A Training Planner tour step also explains missed workouts when you first explore the module.
Missed session guidance
When consecutive planned strength sessions are missed, recommendations scale with the streak:
| Consecutive misses | What the app suggests |
|---|---|
| 1 | Advance only — the plan moved to the next session; the miss stays tracked. |
| 2 | Rewind to week start — rebuild rhythm from the beginning of that training week. |
| 4 | Rewind to mesocycle start — return to a consistent base for the current block. |
| 8 | Rewind to macrocycle start — the phase lost continuity; restart the macrocycle entry point. |
The banner shows a recommended next session (week and session letter, e.g. Week 5, Session A).
Tap Apply recommendation to move your active program to that point. You stay in control — the suggestion is guidance, not a forced reset.
After one missed session, you typically see a lighter message: the plan advanced so the schedule stays realistic.
Program timeline realignment
You can also adjust progress manually on the program timeline.
- Tap a future session to jump ahead — skipped sessions stay unchecked; progress moves forward.
- Tap an earlier session to go back — older workouts remain in your history, but later sessions no longer count toward current program position.
- When starting out of order, you may choose to start the workout without moving your program position.
Use the timeline when you know you need a deliberate reset — for example after vacation or a deload week you took off-app.
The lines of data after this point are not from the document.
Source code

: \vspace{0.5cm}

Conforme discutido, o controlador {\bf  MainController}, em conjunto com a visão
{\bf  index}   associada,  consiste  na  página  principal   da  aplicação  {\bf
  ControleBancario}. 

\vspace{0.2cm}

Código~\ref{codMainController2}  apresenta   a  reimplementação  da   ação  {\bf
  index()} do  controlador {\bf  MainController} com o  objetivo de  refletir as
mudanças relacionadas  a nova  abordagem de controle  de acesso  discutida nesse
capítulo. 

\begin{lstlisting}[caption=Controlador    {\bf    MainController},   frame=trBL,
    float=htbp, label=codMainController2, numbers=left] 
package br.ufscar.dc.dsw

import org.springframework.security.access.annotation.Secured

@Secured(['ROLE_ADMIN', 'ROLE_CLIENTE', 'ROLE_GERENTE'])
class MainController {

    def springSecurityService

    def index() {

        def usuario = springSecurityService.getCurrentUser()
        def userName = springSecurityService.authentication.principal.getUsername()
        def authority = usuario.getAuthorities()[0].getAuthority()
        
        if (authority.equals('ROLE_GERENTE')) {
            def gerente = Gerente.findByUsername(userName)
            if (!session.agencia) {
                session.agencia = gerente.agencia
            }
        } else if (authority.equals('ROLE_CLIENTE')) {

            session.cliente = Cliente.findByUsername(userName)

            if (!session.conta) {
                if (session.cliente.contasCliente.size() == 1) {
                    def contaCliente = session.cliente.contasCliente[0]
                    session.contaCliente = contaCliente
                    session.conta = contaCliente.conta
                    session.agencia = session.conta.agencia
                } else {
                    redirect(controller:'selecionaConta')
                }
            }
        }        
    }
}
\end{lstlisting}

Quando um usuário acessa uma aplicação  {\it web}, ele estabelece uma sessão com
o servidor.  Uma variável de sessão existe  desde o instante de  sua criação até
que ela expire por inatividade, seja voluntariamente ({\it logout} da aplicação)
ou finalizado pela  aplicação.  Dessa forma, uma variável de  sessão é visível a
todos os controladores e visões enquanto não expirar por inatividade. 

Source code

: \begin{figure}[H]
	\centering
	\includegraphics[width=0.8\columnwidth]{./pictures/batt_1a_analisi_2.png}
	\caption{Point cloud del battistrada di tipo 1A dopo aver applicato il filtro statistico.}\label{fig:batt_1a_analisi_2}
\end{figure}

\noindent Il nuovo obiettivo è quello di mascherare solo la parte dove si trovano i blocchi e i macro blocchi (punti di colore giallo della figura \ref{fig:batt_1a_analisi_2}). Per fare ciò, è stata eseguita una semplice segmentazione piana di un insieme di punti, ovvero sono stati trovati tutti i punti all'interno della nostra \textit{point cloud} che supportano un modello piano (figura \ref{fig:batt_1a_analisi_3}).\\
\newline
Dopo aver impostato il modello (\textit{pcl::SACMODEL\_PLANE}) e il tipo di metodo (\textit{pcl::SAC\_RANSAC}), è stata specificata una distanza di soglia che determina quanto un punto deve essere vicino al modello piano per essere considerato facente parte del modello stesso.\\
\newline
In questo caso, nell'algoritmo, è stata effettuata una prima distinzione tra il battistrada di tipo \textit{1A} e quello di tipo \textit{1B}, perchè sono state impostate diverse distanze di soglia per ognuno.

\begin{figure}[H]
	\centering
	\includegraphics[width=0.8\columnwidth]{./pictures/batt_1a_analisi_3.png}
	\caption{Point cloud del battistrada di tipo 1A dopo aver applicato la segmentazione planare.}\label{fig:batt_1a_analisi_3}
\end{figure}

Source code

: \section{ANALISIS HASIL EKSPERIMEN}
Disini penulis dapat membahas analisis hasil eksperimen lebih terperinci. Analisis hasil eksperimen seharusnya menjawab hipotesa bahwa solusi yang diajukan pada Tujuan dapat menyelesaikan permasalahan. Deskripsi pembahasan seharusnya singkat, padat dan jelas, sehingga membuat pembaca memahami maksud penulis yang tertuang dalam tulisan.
Coming back after a long break
If you have not completed a program session for 14 or more days, the app can activate a restart protocol for about one week.
During this period:
- the program treats the week similarly to a deload phase,
- starting a session may apply a reduced load (about 20% lower reps and weight targets) so the return is gentler.
This supports a common life pattern: not training for weeks, then trying to pick up exactly where you left off. The first week back is structured to be lighter.
Session stats you will see
On the program dashboard you may see:
- Completed sessions — total resistance sessions logged in the program context.
- Sessions completed on schedule — aligned with the intended program order.
- Missed sessions — due in elapsed weeks but not completed.
- Skipped sessions — when you moved the program anchor forward without doing intermediate slots.
Together these numbers explain where you are without requiring a spreadsheet.
Rules and FAQ
Does the app schedule extra workouts to “catch up” every miss?
No. The next session follows program order. Misses are tracked; they are not all turned into immediate make-up sessions.
What is the difference between missed and skipped?
Missed usually means time passed without completion. Skipped often reflects a deliberate forward move on the timeline.
Do I have to apply the recommendation?
No. You can ignore it and use the timeline, or simply start the next session the app offers.
Will my old workout logs disappear if I rewind?
Logged sessions stay in history. Realigning changes which session counts as your current program position.
Is this the same as marking a habit done on Home?
No. This is for Training Planner program position. Daily habit catch-up for scheduled activities is a separate flow.
Does a bad week mean I failed the program?
No. The feature assumes interruptions are normal and helps you choose a sensible way forward.
Does this replace medical or coaching advice?
No. If you are injured or clinically deconditioned, follow appropriate professional guidance in addition to app suggestions.